Gary Foxcroft, 29, é o co-fundador da Stepping Stones Nigeria, uma caridade que trabalha no Delta Nigeriano para proteger os direitos de crianças carentes, particularmente as que foram acusadas de bruxaria.
Ele conversa com Olivia Edward sobre as causas e soluções para a crença em bruxaria que foi disseminada na região.
Quando cheguei na Nigéria, eu ouvi estórias de crianças que vomitavam sapos ou se transformavam em bodes. Eu estava incrédulo. Foi só quando chegamos lá e estávamos preparando o projeto escolar que realmente obtivemos uma compreensão da profundidade da crença e da escala de abandono infantil.
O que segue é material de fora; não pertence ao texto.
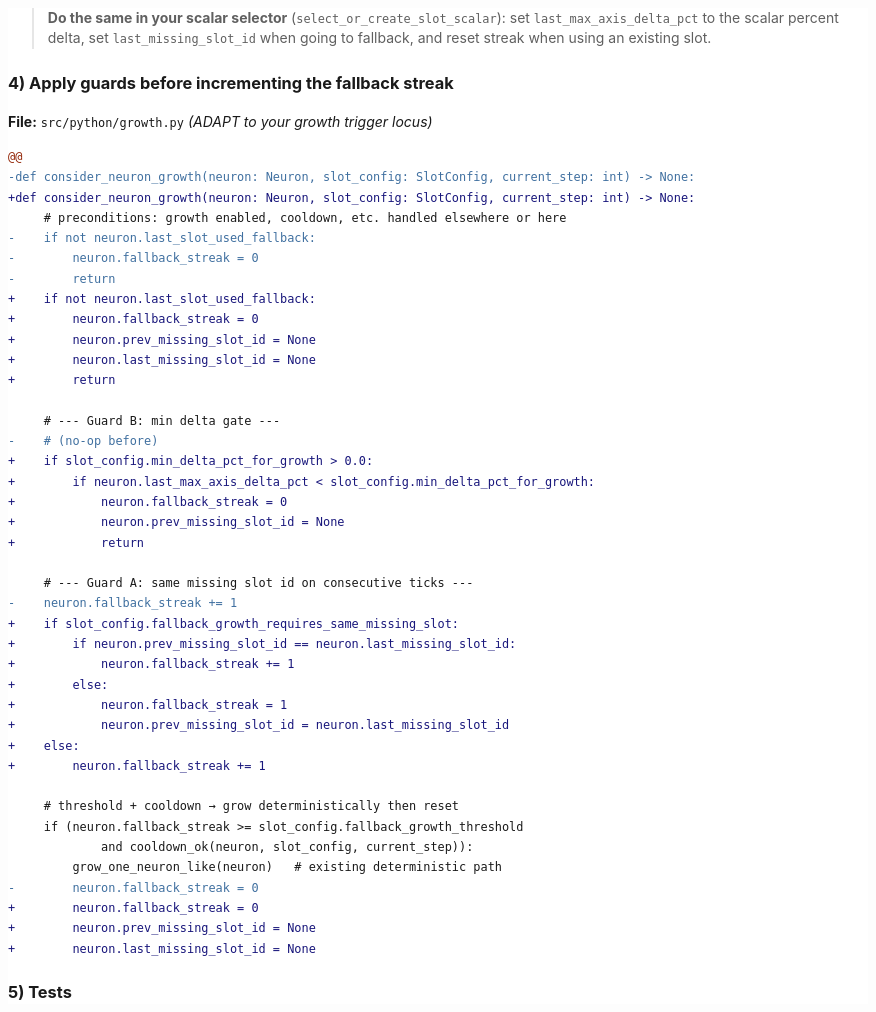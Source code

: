 > **Do the same in your scalar selector** (`select_or_create_slot_scalar`): set `last_max_axis_delta_pct` to the scalar percent delta, set `last_missing_slot_id` when going to fallback, and reset streak when using an existing slot.

### 4) Apply guards before incrementing the fallback streak

**File:** `src/python/growth.py`  *(ADAPT to your growth trigger locus)*

```diff
@@
-def consider_neuron_growth(neuron: Neuron, slot_config: SlotConfig, current_step: int) -> None:
+def consider_neuron_growth(neuron: Neuron, slot_config: SlotConfig, current_step: int) -> None:
     # preconditions: growth enabled, cooldown, etc. handled elsewhere or here
-    if not neuron.last_slot_used_fallback:
-        neuron.fallback_streak = 0
-        return
+    if not neuron.last_slot_used_fallback:
+        neuron.fallback_streak = 0
+        neuron.prev_missing_slot_id = None
+        neuron.last_missing_slot_id = None
+        return
 
     # --- Guard B: min delta gate ---
-    # (no-op before)
+    if slot_config.min_delta_pct_for_growth > 0.0:
+        if neuron.last_max_axis_delta_pct < slot_config.min_delta_pct_for_growth:
+            neuron.fallback_streak = 0
+            neuron.prev_missing_slot_id = None
+            return
 
     # --- Guard A: same missing slot id on consecutive ticks ---
-    neuron.fallback_streak += 1
+    if slot_config.fallback_growth_requires_same_missing_slot:
+        if neuron.prev_missing_slot_id == neuron.last_missing_slot_id:
+            neuron.fallback_streak += 1
+        else:
+            neuron.fallback_streak = 1
+            neuron.prev_missing_slot_id = neuron.last_missing_slot_id
+    else:
+        neuron.fallback_streak += 1
 
     # threshold + cooldown → grow deterministically then reset
     if (neuron.fallback_streak >= slot_config.fallback_growth_threshold
             and cooldown_ok(neuron, slot_config, current_step)):
         grow_one_neuron_like(neuron)   # existing deterministic path
-        neuron.fallback_streak = 0
+        neuron.fallback_streak = 0
+        neuron.prev_missing_slot_id = None
+        neuron.last_missing_slot_id = None
```

### 5) Tests
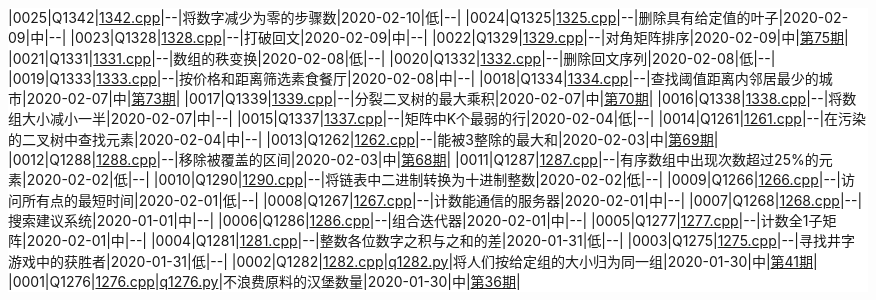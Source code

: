 |0025|Q1342|[1342.cpp](q1342.cpp)|--|将数字减少为零的步骤数|2020-02-10|低|--|
|0024|Q1325|[1325.cpp](q1325.cpp)|--|删除具有给定值的叶子|2020-02-09|中|--|
|0023|Q1328|[1328.cpp](q1328.cpp)|--|打破回文|2020-02-09|中|--|
|0022|Q1329|[1329.cpp](q1329.cpp)|--|对角矩阵排序|2020-02-09|中|[第75期](https://mp.weixin.qq.com/s/ddnzIpv7K07urg0F0SsrRA)|
|0021|Q1331|[1331.cpp](q1331.cpp)|--|数组的秩变换|2020-02-08|低|--|
|0020|Q1332|[1332.cpp](q1332.cpp)|--|删除回文序列|2020-02-08|低|--|
|0019|Q1333|[1333.cpp](q1333.cpp)|--|按价格和距离筛选素食餐厅|2020-02-08|中|--|
|0018|Q1334|[1334.cpp](q1334.cpp)|--|查找阈值距离内邻居最少的城市|2020-02-07|中|[第73期](https://mp.weixin.qq.com/s/NuoSvw_grPKNB4nHKRL9qQ)|
|0017|Q1339|[1339.cpp](q1339.cpp)|--|分裂二叉树的最大乘积|2020-02-07|中|[第70期](https://mp.weixin.qq.com/s/svDYMz8ch1-L5XaFhoc54g)|
|0016|Q1338|[1338.cpp](q1338.cpp)|--|将数组大小减小一半|2020-02-07|中|--|
|0015|Q1337|[1337.cpp](q1337.cpp)|--|矩阵中K个最弱的行|2020-02-04|低|--|
|0014|Q1261|[1261.cpp](q1261.cpp)|--|在污染的二叉树中查找元素|2020-02-04|中|--|
|0013|Q1262|[1262.cpp](q1262.cpp)|--|能被3整除的最大和|2020-02-03|中|[第69期](https://mp.weixin.qq.com/s/FiSLqpGMY3b134QFsYDLLw)|
|0012|Q1288|[1288.cpp](q1288.cpp)|--|移除被覆盖的区间|2020-02-03|中|[第68期](https://mp.weixin.qq.com/s/GQlvS5rk4DDQJ7JtKmKGtA)|
|0011|Q1287|[1287.cpp](q1287.cpp)|--|有序数组中出现次数超过25%的元素|2020-02-02|低|--|
|0010|Q1290|[1290.cpp](q1290.cpp)|--|将链表中二进制转换为十进制整数|2020-02-02|低|--|
|0009|Q1266|[1266.cpp](q1266.cpp)|--|访问所有点的最短时间|2020-02-01|低|--|
|0008|Q1267|[1267.cpp](q1267.cpp)|--|计数能通信的服务器|2020-02-01|中|--|
|0007|Q1268|[1268.cpp](q1268.cpp)|--|搜索建议系统|2020-01-01|中|--|
|0006|Q1286|[1286.cpp](q1286.cpp)|--|组合迭代器|2020-02-01|中|--|
|0005|Q1277|[1277.cpp](q1277.cpp)|--|计数全1子矩阵|2020-02-01|中|--|
|0004|Q1281|[1281.cpp](q1281.cpp)|--|整数各位数字之积与之和的差|2020-01-31|低|--|
|0003|Q1275|[1275.cpp](q1275.cpp)|--|寻找井字游戏中的获胜者|2020-01-31|低|--|
|0002|Q1282|[1282.cpp](q1282.cpp)|[q1282.py](q1282.py)|将人们按给定组的大小归为同一组|2020-01-30|中|[第41期](https://mp.weixin.qq.com/s/nJCNa3InsT85ER2JQD6f9Q)|
|0001|Q1276|[1276.cpp](q1276.cpp)|[q1276.py](q1276.py)|不浪费原料的汉堡数量|2020-01-30|中|[第36期](https://mp.weixin.qq.com/s/NL2Fg_le_8uQiYM6NMDNKg)|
Dizemos de forma geral, que 95 por cento das pessoas acreditam que crianças podem ser bruxas. Mas eu diria que é uma estimativa conservadora. Até juízes, executivos, acadêmicos bem viajados, governadores, seja quem fôr, todos eles geralmente acreditam em bruxas infantis.
Todas as “crianças bruxas” foram torturadas de uma forma ou de outra. Talvez eles estão na igreja um dia e o pastor aponta para a criança e diz que é uma bruxa. Aí então, são mantidas na igreja e obrigadas a ficarem acordadas noite após noite, forçadas a beberem poções que as libertarão dos espíritos maus. Ás vezes são encarceradas nas igrejas, espancadas e esfomeadas. Ás vezes óleo quente é derramado sobre suas cabecinhas, ou são enterradas vivas, ou afogadas. Mas esses são casos extremos.
Educação e conscientização são as melhores maneiras de trabalharmos contra essas crenças. Estamos tentando fazer com que as pessoas reconheçam que uma criança que molha a cama não é uma bruxa; que epilepsia não é bruxaria; que HIV e AIDS não é bruxaria. Também estamos tentando trabalhar com a igreja para regulamentar as atividades dos pastores e, com legislação, fazer com que apliquem inteiramente o ato de direitos infantis, assegurando a proteção dos direitos das crianças.
Temos de separar as crenças dos atos, mas é muito difícil de fazer. Eu acho extremamente desafiador não dizer, simplesmente, algo como – “Como é que conseguem crer nessa loucura?” Mas, como uma organização, não queremos demonizar as comunidades ou os grupos de fé. Estamos procurando focar no fato de que podem crer no que desejarem, contanto que não comecem a banhar as crianças em ácido ou acendê-las em chamas.
Curriculum vitae
1979 Nascido em Lancaster, Lancashire
1991–98 Lancaster Royal Grammar School, Lancaster
2001 Estudos Sociais e Culturais BA Hons, University of Derby
2003 MRes Meio Ambiente e Desenvolvimento, Department of Geography, Lancaster, com posição na Nigéria
2005 Stepping Stones registrada como caridade
2005–06 Construiu escola e iniciou outros projetos para proteger crianças carentes no estado de Akwa Ibon, Nigeria, com pareceiro, Naomi Chapple
2008 Estado de Akwa Ibon passa uma lei criminalizando a estigmatização de crianças como bruxas, resultado direto da campanha do Stepping Stones.